Col. Edward D. Baker, a politician and friend of Lincoln’s, had been ordered to make “a slight demonstration” near Leesburg, Virginia. Brave but inept, Baker stumbles into a Confederate ambush at Ball's Bluff and, although the opposing forces are approximately equal in size (about 1,700 men each), the Union force is nearly wiped out. Federal losses are 921 killed, wounded, or captured, including Baker, who is killed. The Confederates lose only 149. While Lincoln grieves for his friend and Northerners squirm in frustration over yet another loss, Southerners exult—and yet the battle has no strategic significance.
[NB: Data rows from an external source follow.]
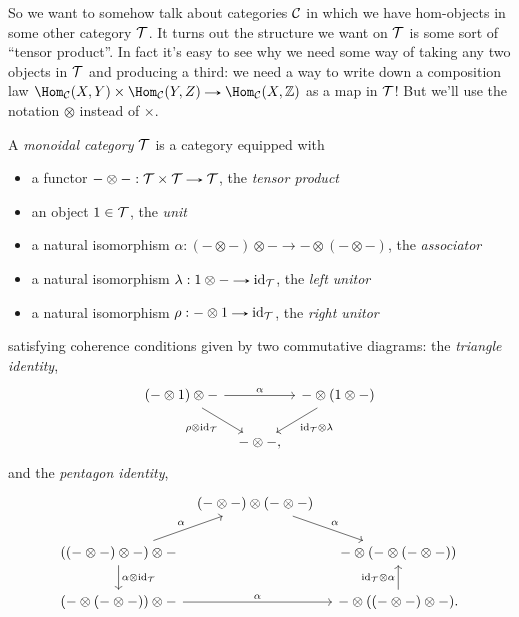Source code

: So we want to somehow talk about categories $\mathcal{C}$ in which we have
hom-objects in some other category $\mathcal{T}$. It turns out the structure we
want on $\mathcal{T}$ is some sort of ``tensor product''. In fact it's easy to
see why we need some way of taking any two objects in $\mathcal{T}$ and
producing a third: we need a way to write down a composition law
$\Hom_\C(X,Y) \times \Hom_\C(Y,Z) \to \Hom_\C(X,\Z)$ as a map in $\mathcal{T}$!
But we'll use the notation $\otimes$ instead of $\times$.

\begin{definition}
  A \textit{monoidal category} $\mathcal{T}$ is a category equipped with
  \begin{itemize}
  \item a functor $- \otimes - : \T \times \T \to \T$, the
    \textit{tensor product}
  \item an object $1 \in \mathcal{T}$, the \textit{unit}
  \item a natural isomorphism $\alpha : (- \otimes -) \otimes - \to -
    \otimes (- \otimes -)$, the \textit{associator}
  \item a natural isomorphism $\lambda : 1 \otimes - \to \id_\T$, the
    \textit{left unitor}
  \item a natural isomorphism $\rho : - \otimes 1 \to \id_\T$, the
    \textit{right unitor}
  \end{itemize}
  satisfying coherence conditions given by two commutative diagrams:
  the \textit{triangle identity},
    \[
    \begin{tikzcd}[column sep = tiny]
      (- \otimes 1) \otimes - \ar{rr}{\alpha} \ar{dr}[below]{\rho
        \otimes \id_\T\hspace{30pt}} & \ & - \otimes (1 \otimes -)
      \ar{dl}{\id_\T \otimes \lambda} \\ \ & - \otimes -, & \
    \end{tikzcd}
    \]
    and the \textit{pentagon identity},
    \[
    \begin{tikzcd}[column sep = tiny]
      \ & (- \otimes -) \otimes (- \otimes -) \ar{dr}{\alpha} \ \\ ((-
      \otimes -) \otimes -) \otimes - \ar{ur}{\alpha} \ar{d}{\alpha
        \otimes \id_\T} & \ & - \otimes (- \otimes (- \otimes -))
      \\ (- \otimes (- \otimes -)) \otimes - \ar{rr}{\alpha} & \ & -
      \otimes ((- \otimes -) \otimes -) \ar{u}{\id_\T \otimes \alpha}.
    \end{tikzcd}
    \]
\end{definition}

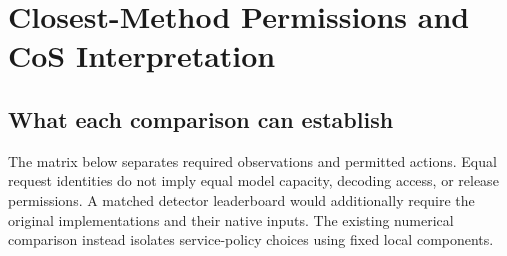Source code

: \documentclass[journal,onecolumn]{IEEEtran}
\begin{document}
\clearpage
\section{Closest-Method Permissions and CoS Interpretation}
\label{sec:s24}
\subsection{What each comparison can establish}
The matrix below separates required observations and permitted actions. Equal request identities do not imply equal model capacity, decoding access, or release permissions. A matched detector leaderboard would additionally require the original implementations and their native inputs. The existing numerical comparison instead isolates service-policy choices using fixed local components.
\end{document}
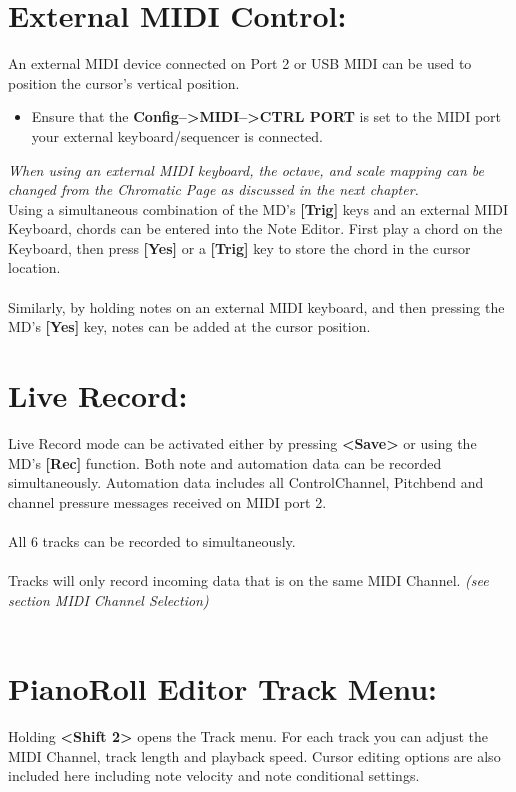 \section{External MIDI Control:}
An external MIDI device connected on Port 2 or USB MIDI can be used to position the cursor's vertical position.
\begin{itemize}
    \item Ensure that the \textbf{Config-->MIDI-->CTRL PORT} is set to the MIDI port your external keyboard/sequencer is connected.
\end{itemize}
\textit{When using an external MIDI keyboard, the octave, and scale mapping can be changed from the Chromatic Page as discussed in the next chapter.}\\

Using a simultaneous combination of the MD's \textbf{[Trig]} keys and an external MIDI Keyboard, chords can be entered into the Note Editor. First play a chord on the Keyboard, then press \textbf{[Yes]} or a \textbf{[Trig]} key to store the chord in the cursor location.
\\\\
Similarly, by holding notes on an external MIDI keyboard, and then pressing the MD's \textbf{[Yes]} key, notes can be added at the cursor position.
\section{Live Record:}
Live Record mode can be activated either by pressing  \textbf{<Save>} or using the MD's \textbf{[Rec]} function. Both note and automation data can be recorded simultaneously. Automation data includes all ControlChannel, Pitchbend and channel pressure messages received on MIDI port 2.\\\\All 6 tracks can be recorded to simultaneously.\\
\\Tracks will only record incoming data that is on the same MIDI Channel. \textit{(see section MIDI Channel Selection)}\\\\

\newpage
\section{PianoRoll Editor Track Menu:}
Holding \textbf{<Shift 2>} opens the Track menu. For each track you can adjust the MIDI Channel, track length and playback speed. Cursor editing options are also included here including note velocity and note conditional settings.

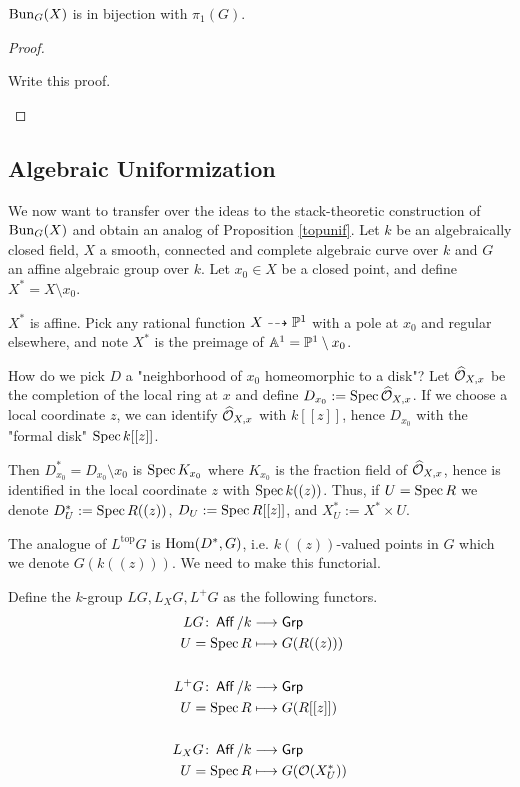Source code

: \documentclass[12pt]{article}
\begin{document}
\begin{cor}
    $\operatorname{Bun}_G(X)$ is in bijection with $\pi_1(G)$. 
\end{cor}

\begin{proof}
    \begin{todo}
        Write this proof.
    \end{todo}
\end{proof}

\subsection{Algebraic Uniformization}\label{unif}

We now want to transfer over the ideas to the stack-theoretic construction of $\operatorname{Bun}_G(X)$ and obtain an analog of Proposition \ref{topunif}. Let $k$ be an algebraically closed field, $X$ a smooth, connected and complete algebraic curve over $k$ and $G$ an affine algebraic group over $k$. Let $x_0 \in X$ be a closed point, and define $X^* = X \setminus x_0$. 
\begin{rem}
    $X^*$ is affine. Pick any rational function $X \dashrightarrow \mathbb{P}^1$ with a pole at $x_0$ and regular elsewhere, and note $X^*$ is the preimage of $\mathbb{A}^1 = \mathbb{P}^1 \setminus x_0$. 
\end{rem}
How do we pick $D$ a "neighborhood of $x_0$ homeomorphic to a disk"? Let $\widehat{\mathcal{O}}_{X,x}$ be the completion of the local ring at $x$ and define $D_{x_0} := \operatorname{Spec} \widehat{\mathcal{O}}_{X,x}$. If we choose a local coordinate $z$, we can identify $\widehat{\mathcal{O}}_{X,x}$ with $k[[z]]$, hence $D_{x_0}$ with the "formal disk" $\operatorname{Spec} k [[z]]$.

Then $D^*_{x_0} = D_{x_0} \setminus x_0$ is $\operatorname{Spec} K_{x_0}$ where $K_{x_0}$ is the fraction field of $\widehat{\mathcal{O}}_{X,x}$, hence is identified in the local coordinate $z$ with $\operatorname{Spec} k ((z))$. Thus, if $U = \operatorname{Spec} R$ we denote $D^*_U := \operatorname{Spec} R ((z))$, $D_U := \operatorname{Spec} R [[z]]$, and $X^*_U := X^* \times U$. 

The analogue of $L^{\text{top}} G$ is $\operatorname{Hom}(D^*, G)$, i.e. $k ((z))$-valued points in $G$ which we denote $G(k ((z)))$. We need to make this functorial.
\begin{defn}
    Define the $k$-group $LG, L_X G, L^+G$ as the following functors.
    \begin{align*}
    LG \colon \operatorname{\mathsf{Aff}}/k &\longrightarrow \operatorname{\mathsf{Grp}} \\
    U = \operatorname{Spec} R &\longmapsto G(R ((z))) \\
     \\
    L^+ G \colon \operatorname{\mathsf{Aff}}/k &\longrightarrow \operatorname{\mathsf{Grp}} \\
    U = \operatorname{Spec} R &\longmapsto G(R [[z]]) \\ 
     \\
    L_X G \colon \operatorname{\mathsf{Aff}}/k &\longrightarrow \operatorname{\mathsf{Grp}} \\
    U = \operatorname{Spec} R &\longmapsto G(\mathcal{O}(X^*_U))
\end{align*}
\end{defn}
\end{document}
Far to the West, in southeast Missouri, a larger engagement takes place at almost exactly the same time. Brig. Gen. Ulysses S. Grant had ordered Col. J. B. Plummer to take a force from Cape Girardeau and cut off forces of the pestiferous M. Jeff. Thompson in the area of Fredericktown. Meanwhile, a second column of Federals, under Col. William P. Carlin, heads for Fredericktown under orders from Department of Missouri headquarters at St. Louis.

With two columns of Federals converging on him, Thompson takes his supply train to safety about 12 miles south of Fredericktown, then wheels about and heads back to take on the Union forces. He has between 2,000 and 3,000 men, while the two Federal forces total 4,500. Colonel Plummer assumes overall command of Union forces and launches a pursuit of Thompson who, in fact, is headed his way. Plummer and Thompson collide a mile or two south of Fredericktown and in fighting that proceeds by fits and starts, Thompson is pushed southward until finally he mounts a retreat.

As usual, both sides make claims of casualties inflicted that are hard to verify, but this much is clear: Thompson has been forced to retreat, strengthening Union control of southeast Missouri.